BewitchedandBothered Posted April 27, 2012 Posted April 27, 2012 She sounds like a nympho and you have hopes she will change. Doesn't look like she will change. Stop being needy and obsessed, get a hold of yourself; you deserve better.
drifter777 Posted April 27, 2012 Posted April 27, 2012 My God, what a horrible story! I understand why you don't want us to judge you or call you a whimp and tell you to dump the bitch - you are already torturing yourself with these thoughts and feelings. Here's the thing; you are emotionally damaged from something that happened to you during your childhood. I don't know if you were sexually/physically abused or maybe abandoned by your mother or what, but you really need to get some psychological help. You don't have to suffer like this. You don't have to continue to pursue a woman who hurts, humiliates, and abandons you if you are willing to enter counseling and work on your problems. I have no doubt that your "girlfriend" also has serious issues. I think the two of you are unbelievably bad for each other. You feed each others sicknesses, and your relationship has been reduced to a sick dependency. I'm not trying to hurt you or criticize you or your girlfriend, I'm just telling you there is no magic solution to this, you both need psychological treatment.
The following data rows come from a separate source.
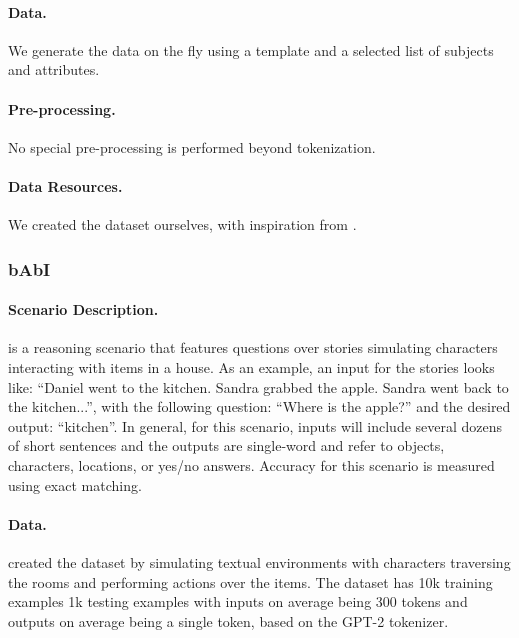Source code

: \paragraph{Data.} We generate the data on the fly using a template and a selected list of subjects and attributes.

\paragraph{Pre-processing.} No special pre-processing is performed beyond tokenization.


\paragraph{Data Resources.}
We created the dataset ourselves, with inspiration from \citep{Clark2020TransformersAS}.



\subsubsection{bAbI}

\paragraph{Scenario Description.}
\babi is a reasoning scenario that features questions over stories simulating characters interacting with items in a house. As an example, an input for the stories looks like: ``Daniel went to the kitchen. Sandra grabbed the apple. Sandra went back to the kitchen...'', with the following question: ``Where is the apple?'' and the desired output: ``kitchen''. In general, for this scenario, inputs will include several dozens of short sentences and the outputs are single-word and refer to objects, characters, locations, or yes/no answers. Accuracy for this scenario is measured using exact matching. 

\paragraph{Data.}
\citet{babi} created the dataset by simulating textual environments with characters traversing the rooms and performing actions over the items. The dataset has 10k training examples 1k testing examples with inputs on average being 300 tokens and outputs on average being a single token, based on the GPT-2 tokenizer.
dasein Posted April 28, 2012 Posted April 28, 2012 So sorry you are having to go through this. This person is doing irreparable damage to you. I have been exactly where you are, but got out at the first cheating, otherwise I recognize the personality type easily. She has personality disorders, likely several comorbid cluster disorders. She will not change and is incurable. You must get professional help. You must get out now. Good luck.